═════ INFORMATION SUPPLIED

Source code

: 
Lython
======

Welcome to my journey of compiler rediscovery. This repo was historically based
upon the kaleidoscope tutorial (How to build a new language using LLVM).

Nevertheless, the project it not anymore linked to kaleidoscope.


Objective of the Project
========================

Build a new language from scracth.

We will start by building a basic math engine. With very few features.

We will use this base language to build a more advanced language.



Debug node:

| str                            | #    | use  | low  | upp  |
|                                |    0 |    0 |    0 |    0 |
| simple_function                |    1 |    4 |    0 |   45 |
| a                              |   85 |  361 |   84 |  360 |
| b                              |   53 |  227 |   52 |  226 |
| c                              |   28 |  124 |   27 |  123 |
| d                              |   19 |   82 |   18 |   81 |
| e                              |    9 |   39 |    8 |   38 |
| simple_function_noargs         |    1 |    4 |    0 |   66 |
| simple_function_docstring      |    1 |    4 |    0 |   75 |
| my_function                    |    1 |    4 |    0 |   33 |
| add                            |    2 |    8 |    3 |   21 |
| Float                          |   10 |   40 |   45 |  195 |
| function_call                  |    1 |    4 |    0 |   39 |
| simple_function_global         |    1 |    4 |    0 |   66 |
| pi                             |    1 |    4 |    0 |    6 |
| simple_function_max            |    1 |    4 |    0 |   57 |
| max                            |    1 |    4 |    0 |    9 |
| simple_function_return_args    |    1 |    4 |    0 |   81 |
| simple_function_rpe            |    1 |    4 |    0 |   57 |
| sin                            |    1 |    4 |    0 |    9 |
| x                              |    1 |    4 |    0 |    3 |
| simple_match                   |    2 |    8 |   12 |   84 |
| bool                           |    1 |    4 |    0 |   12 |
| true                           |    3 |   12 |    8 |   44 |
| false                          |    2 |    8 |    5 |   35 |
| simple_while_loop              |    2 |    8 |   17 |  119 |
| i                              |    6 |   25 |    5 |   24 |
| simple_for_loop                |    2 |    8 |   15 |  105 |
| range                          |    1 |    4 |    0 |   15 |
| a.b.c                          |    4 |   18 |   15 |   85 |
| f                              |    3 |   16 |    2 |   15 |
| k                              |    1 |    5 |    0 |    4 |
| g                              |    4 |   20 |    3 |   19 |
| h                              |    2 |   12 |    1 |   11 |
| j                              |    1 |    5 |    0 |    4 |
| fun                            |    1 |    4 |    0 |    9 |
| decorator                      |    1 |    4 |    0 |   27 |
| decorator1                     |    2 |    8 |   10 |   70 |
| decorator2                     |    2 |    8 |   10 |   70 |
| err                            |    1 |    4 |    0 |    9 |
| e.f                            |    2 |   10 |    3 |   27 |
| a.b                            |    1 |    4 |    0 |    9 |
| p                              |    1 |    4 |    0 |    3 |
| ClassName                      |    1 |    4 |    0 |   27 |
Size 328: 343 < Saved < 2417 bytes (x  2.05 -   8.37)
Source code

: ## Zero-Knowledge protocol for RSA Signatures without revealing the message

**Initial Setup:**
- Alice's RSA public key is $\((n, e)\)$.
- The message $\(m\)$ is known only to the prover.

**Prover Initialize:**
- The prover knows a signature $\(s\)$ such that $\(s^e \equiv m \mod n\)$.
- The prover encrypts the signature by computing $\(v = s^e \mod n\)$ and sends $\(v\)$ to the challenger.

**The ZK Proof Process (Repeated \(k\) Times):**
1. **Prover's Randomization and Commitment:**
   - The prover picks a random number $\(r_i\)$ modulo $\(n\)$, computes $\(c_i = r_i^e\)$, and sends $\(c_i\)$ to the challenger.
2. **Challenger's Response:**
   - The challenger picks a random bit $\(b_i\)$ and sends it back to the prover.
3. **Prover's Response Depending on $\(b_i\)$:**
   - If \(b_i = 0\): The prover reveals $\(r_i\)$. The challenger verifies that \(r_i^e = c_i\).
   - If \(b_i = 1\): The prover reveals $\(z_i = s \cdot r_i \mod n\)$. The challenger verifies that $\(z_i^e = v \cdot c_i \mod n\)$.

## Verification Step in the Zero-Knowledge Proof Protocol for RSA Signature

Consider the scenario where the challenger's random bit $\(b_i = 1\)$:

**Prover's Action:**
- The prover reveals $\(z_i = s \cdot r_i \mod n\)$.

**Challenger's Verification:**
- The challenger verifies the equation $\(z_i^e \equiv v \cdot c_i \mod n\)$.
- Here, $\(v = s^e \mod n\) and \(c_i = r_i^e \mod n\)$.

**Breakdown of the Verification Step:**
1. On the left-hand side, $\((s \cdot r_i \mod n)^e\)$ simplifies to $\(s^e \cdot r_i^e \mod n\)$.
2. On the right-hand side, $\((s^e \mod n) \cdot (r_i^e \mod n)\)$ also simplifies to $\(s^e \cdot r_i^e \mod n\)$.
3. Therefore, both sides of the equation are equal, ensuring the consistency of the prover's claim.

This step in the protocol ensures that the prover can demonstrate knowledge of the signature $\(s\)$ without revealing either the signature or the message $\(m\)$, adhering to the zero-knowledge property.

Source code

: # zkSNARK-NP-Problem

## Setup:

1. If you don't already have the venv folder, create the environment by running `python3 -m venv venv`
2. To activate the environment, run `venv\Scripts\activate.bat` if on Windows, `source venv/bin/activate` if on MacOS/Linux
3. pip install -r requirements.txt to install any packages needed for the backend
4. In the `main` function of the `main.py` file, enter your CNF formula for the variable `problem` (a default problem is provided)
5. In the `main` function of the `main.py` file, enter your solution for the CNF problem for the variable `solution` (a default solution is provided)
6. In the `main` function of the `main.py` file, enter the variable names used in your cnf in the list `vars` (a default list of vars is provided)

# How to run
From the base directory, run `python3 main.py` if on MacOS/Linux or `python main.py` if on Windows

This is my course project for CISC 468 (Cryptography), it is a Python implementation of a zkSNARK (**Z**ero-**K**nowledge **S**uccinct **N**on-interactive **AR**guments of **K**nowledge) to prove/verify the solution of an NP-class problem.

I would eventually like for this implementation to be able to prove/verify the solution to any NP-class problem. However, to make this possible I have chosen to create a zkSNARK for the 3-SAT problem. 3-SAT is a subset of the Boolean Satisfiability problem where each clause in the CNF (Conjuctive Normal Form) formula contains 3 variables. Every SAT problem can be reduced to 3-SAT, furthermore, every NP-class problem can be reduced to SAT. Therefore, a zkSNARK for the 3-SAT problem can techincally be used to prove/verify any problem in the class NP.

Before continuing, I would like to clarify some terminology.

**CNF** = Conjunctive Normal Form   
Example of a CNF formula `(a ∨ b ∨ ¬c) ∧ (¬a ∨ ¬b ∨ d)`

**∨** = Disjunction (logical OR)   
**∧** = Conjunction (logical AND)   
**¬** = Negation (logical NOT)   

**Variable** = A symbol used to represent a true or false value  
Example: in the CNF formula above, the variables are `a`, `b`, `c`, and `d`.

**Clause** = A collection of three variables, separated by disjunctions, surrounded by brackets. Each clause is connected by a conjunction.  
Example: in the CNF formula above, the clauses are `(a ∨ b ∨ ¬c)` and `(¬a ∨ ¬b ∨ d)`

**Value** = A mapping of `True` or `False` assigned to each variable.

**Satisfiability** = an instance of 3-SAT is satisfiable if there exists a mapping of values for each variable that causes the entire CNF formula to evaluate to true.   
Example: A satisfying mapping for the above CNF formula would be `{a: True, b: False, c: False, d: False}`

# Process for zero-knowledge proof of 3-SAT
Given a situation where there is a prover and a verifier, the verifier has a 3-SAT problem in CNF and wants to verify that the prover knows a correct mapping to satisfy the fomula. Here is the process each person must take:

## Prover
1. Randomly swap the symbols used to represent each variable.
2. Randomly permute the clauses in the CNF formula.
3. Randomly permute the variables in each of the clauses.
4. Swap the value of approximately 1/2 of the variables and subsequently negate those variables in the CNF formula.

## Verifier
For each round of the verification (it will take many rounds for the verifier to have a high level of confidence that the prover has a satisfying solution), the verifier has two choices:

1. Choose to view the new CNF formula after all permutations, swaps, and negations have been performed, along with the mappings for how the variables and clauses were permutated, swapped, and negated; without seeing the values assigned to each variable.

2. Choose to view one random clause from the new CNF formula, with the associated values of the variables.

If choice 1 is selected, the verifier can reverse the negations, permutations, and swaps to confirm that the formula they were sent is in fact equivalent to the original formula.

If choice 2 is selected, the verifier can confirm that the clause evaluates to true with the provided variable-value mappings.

══════════
═════ INFORMATION SUPPLIED

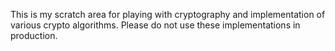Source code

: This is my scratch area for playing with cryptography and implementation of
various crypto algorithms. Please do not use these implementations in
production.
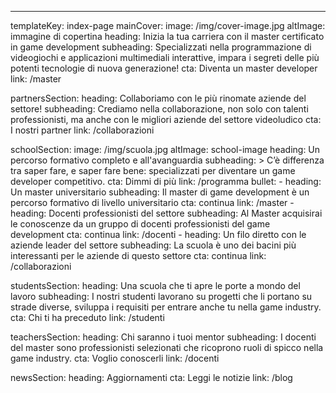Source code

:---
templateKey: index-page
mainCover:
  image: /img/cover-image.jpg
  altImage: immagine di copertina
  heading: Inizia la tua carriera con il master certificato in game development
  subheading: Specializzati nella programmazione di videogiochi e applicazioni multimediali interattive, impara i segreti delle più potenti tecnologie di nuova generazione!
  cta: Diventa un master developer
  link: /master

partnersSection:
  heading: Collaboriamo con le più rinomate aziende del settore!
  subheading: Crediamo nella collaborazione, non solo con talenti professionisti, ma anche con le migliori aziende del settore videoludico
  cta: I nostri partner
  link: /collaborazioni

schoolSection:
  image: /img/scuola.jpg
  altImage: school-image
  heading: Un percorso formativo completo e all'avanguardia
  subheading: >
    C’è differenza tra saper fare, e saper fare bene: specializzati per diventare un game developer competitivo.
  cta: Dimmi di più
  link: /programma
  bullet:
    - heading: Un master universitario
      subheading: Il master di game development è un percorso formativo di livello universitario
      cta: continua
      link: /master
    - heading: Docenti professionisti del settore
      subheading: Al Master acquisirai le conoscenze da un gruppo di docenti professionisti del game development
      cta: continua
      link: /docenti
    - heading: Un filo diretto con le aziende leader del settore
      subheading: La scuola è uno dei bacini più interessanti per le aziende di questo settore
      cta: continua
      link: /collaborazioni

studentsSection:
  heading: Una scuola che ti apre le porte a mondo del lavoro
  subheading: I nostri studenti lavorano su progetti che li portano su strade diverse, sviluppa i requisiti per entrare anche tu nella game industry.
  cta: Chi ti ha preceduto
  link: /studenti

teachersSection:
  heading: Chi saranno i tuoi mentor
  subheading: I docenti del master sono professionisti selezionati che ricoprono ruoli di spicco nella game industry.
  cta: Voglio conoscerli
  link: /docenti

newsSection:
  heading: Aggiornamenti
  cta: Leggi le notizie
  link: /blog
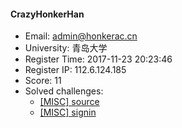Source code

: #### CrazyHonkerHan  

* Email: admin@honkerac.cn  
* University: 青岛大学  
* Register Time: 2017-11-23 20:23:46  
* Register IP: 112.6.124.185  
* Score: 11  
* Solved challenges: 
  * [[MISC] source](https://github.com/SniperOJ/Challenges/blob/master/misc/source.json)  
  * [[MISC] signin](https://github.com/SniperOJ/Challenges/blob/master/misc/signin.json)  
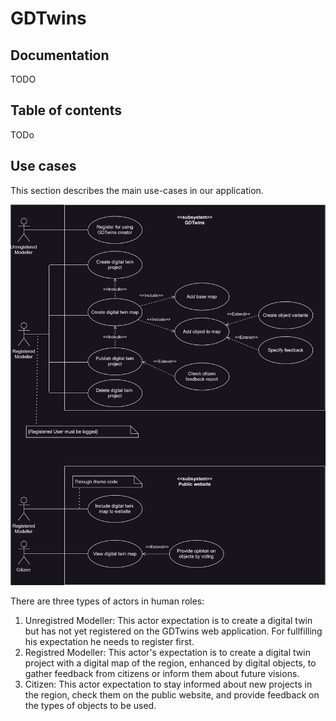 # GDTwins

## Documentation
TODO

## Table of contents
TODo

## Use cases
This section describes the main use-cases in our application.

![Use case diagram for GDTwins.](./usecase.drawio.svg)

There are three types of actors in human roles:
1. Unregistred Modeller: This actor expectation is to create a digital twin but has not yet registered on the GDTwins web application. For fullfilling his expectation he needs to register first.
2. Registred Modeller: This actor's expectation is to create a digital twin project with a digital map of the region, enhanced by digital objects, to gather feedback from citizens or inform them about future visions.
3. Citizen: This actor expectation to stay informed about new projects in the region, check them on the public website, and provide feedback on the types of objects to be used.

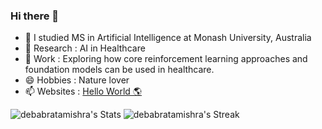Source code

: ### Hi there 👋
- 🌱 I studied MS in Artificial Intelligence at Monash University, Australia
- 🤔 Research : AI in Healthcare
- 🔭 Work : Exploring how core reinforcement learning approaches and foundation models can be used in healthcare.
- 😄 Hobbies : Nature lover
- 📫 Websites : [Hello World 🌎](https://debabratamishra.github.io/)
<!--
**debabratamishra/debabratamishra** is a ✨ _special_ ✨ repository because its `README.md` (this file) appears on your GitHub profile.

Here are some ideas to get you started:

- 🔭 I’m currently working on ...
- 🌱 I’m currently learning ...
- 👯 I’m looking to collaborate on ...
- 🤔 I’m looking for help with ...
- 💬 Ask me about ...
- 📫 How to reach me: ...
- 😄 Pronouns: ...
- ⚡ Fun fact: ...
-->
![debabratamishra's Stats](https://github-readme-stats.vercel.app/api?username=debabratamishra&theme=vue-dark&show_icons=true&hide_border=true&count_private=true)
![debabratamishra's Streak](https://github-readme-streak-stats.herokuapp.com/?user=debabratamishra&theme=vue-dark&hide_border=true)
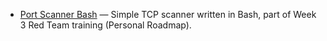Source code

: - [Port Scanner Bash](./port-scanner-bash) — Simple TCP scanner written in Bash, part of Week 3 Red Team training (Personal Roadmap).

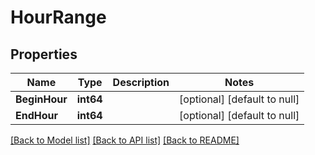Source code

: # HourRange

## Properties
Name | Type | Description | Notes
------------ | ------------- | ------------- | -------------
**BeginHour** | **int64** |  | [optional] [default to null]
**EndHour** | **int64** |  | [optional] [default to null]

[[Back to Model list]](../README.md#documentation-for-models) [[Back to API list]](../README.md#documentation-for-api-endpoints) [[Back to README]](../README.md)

══════════

TASK PROMPT:
Exactly the lines above, from the one containing "- 📫 How to reach me: ..." down to the one containing "[[Back to Model", are to be repeated, including both ends. Pictures are not part of the copy.

SOLVED EXERCISE:
- 📫 How to reach me: ...
- 😄 Pronouns: ...
- ⚡ Fun fact: ...
-->
![debabratamishra's Stats](https://github-readme-stats.vercel.app/api?username=debabratamishra&theme=vue-dark&show_icons=true&hide_border=true&count_private=true)
![debabratamishra's Streak](https://github-readme-streak-stats.herokuapp.com/?user=debabratamishra&theme=vue-dark&hide_border=true)
Source code

: - [Port Scanner Bash](./port-scanner-bash) — Simple TCP scanner written in Bash, part of Week 3 Red Team training (Personal Roadmap).

Source code

: # HourRange

## Properties
Name | Type | Description | Notes
------------ | ------------- | ------------- | -------------
**BeginHour** | **int64** |  | [optional] [default to null]
**EndHour** | **int64** |  | [optional] [default to null]

[[Back to Model list]](../README.md#documentation-for-models) [[Back to API list]](../README.md#documentation-for-api-endpoints) [[Back to README]](../README.md)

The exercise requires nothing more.